NASA scientists were not expecting a dark, cold asteroid to be geologically active.
But in January 2019, while looking at photos of the asteroid, an OSIRIS-REx mission scientist noticed bright dots next to the asteroid Bennu that were definitely not background stars.
Those dots turned out to be small pieces of rock, seemingly shooting from the 800-foot asteroid.
Since the OSIRIS-REx spacecraft arrived at Bennu at the end of 2018, scientists have detected more than 300 events of particles shooting out of the asteroid and counted more than 600 individual particles.
These tiny rocks range in size from a quarter of an inch to two inches wide.
Now scientists have a couple of ideas about what’s causing these “particle ejection events.”

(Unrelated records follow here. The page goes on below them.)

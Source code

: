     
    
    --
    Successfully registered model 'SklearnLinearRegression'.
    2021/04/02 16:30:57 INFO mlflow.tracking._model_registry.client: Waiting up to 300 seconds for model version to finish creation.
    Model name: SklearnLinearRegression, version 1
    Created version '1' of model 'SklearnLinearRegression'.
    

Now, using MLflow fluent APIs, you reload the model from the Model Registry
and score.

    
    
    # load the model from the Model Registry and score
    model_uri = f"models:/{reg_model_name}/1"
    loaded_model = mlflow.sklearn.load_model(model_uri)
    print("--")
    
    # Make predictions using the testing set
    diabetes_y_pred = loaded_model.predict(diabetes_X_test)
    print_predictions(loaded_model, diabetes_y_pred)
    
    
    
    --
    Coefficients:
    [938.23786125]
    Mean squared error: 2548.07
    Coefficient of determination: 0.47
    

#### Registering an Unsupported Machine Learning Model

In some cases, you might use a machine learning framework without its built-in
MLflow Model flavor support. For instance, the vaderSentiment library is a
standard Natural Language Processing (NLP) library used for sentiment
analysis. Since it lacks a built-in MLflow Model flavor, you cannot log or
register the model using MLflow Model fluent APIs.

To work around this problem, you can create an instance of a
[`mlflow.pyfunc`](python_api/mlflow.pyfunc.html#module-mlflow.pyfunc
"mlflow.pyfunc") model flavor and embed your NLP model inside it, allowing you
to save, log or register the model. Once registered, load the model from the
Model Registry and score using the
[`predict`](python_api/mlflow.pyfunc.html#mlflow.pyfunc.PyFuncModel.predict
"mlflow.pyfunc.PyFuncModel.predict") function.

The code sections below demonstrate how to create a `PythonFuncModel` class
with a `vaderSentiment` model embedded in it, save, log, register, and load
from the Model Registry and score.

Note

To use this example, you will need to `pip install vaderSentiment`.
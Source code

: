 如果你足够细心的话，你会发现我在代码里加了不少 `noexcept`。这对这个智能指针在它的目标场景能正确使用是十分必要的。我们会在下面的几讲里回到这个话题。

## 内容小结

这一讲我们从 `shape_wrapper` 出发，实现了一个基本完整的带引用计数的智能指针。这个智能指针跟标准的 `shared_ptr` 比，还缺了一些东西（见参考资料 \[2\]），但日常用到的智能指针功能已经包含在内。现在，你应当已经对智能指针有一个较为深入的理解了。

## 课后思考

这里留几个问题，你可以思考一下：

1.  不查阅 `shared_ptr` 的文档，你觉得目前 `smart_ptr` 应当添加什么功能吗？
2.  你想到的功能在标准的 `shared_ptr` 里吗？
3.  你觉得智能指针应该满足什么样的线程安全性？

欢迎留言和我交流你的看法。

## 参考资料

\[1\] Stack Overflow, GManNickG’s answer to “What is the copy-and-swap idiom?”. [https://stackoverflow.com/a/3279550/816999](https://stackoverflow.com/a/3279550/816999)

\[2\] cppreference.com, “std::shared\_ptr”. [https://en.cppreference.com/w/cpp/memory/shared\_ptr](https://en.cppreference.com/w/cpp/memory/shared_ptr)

Because Bennu is so small (relatively) and has no atmosphere, it absorbs and releases a large amount of heat from the Sun every 4.3 hours as it turns on its axis. That repetition of absorbing and releasing heat stresses Bennu’s rocks.
The stress on the rocks can cause them to break, releasing debris as small rock particles.
Another theory is that tiny meteoroids are hitting Bennu on a regular basis, and those impacts send debris into space.
As the OSIRIS-REx team prepares to take a sample of the asteroid in October, scientists are doing everything they can to solve Bennu’s mysteries.